# Work to complete
Considering every line below, count those with the word "shown" and give only the result.

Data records
>>>>

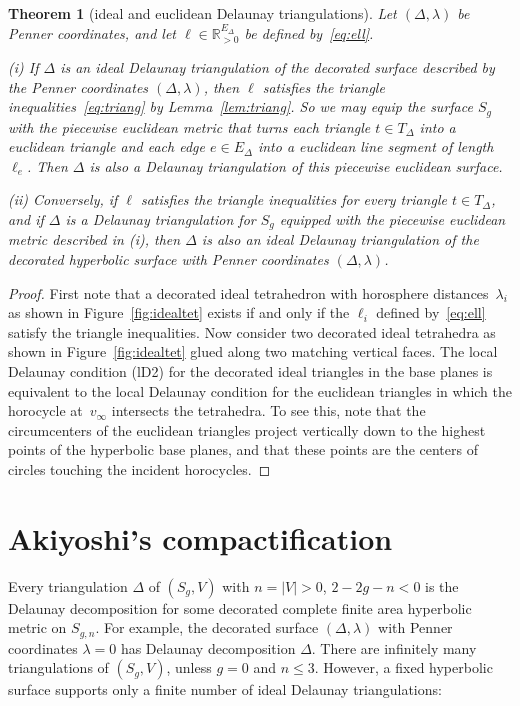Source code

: \documentclass[a4paper, 11pt]{article}
\newcommand{\R}{\mathbb{R}}
\theoremstyle{plain}
\newtheorem{theorem}{Theorem}[section]
\theoremstyle{definition}
\begin{document}
\begin{theorem}[ideal and euclidean Delaunay triangulations]
  \label{thm:idealeucdel}
  Let $(\Delta,\lambda)$ be Penner coordinates, and let
  $\ell\in\R_{>0}^{E_{\Delta}}$ be defined by~\eqref{eq:ell}.

  (i) If $\Delta$ is an ideal Delaunay triangulation of the decorated
  surface described by the Penner coordinates $(\Delta,\lambda)$, then
  $\ell$ satisfies the triangle inequalities~\eqref{eq:triang} by
  Lemma~\ref{lem:triang}. So we may equip the surface $S_{g}$ with the
  piecewise euclidean metric that turns each triangle
  $t\in T_{\Delta}$ into a euclidean triangle and each edge
  $e\in E_{\Delta}$ into a euclidean line segment of length
  $\ell_{e}$. Then $\Delta$ is also a Delaunay triangulation of this
  piecewise euclidean surface.

  (ii) Conversely, if $\ell$ satisfies the triangle inequalities for
  every triangle $t\in T_{\Delta}$, and if $\Delta$ is a Delaunay
  triangulation for $S_{g}$ equipped with the piecewise euclidean
  metric described in (i), then $\Delta$ is also an ideal Delaunay
  triangulation of the decorated hyperbolic surface with Penner
  coordinates $(\Delta,\lambda)$.
\end{theorem}

\begin{proof}
  First note that a decorated ideal tetrahedron with horosphere
  distances~$\lambda_{i}$ as shown in Figure~\ref{fig:idealtet} exists
  if and only if the $\ell_{i}$ defined by~\eqref{eq:ell} satisfy the
  triangle inequalities. Now consider two decorated ideal tetrahedra
  as shown in Figure~\ref{fig:idealtet} glued along two matching
  vertical faces. The local Delaunay condition (lD2) for the decorated
  ideal triangles in the base planes is equivalent to the local
  Delaunay condition for the euclidean triangles in which the
  horocycle at~$v_{\infty}$ intersects the tetrahedra. To see this,
  note that the circumcenters of the euclidean triangles project
  vertically down to the highest points of the hyperbolic base planes,
  and that these points are the centers of circles touching the
  incident horocycles.
\end{proof}

\section{Akiyoshi's compactification}
\label{sec:akiyoshi}

Every triangulation $\Delta$ of $(S_{g},V)$ with $n=|V|>0$, $2-2g-n<0$
is the Delaunay decomposition for some decorated complete finite area
hyperbolic metric on $S_{g,n}$. For example, the decorated surface
$(\Delta,\lambda)$ with Penner coordinates $\lambda=0$ has Delaunay
decomposition $\Delta$. There are infinitely many triangulations of
$(S_{g},V)$, unless $g=0$ and $n\leq3$. However, a fixed hyperbolic
surface supports only a finite number of ideal Delaunay
triangulations:
\end{document}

<<<<

# Task solution
2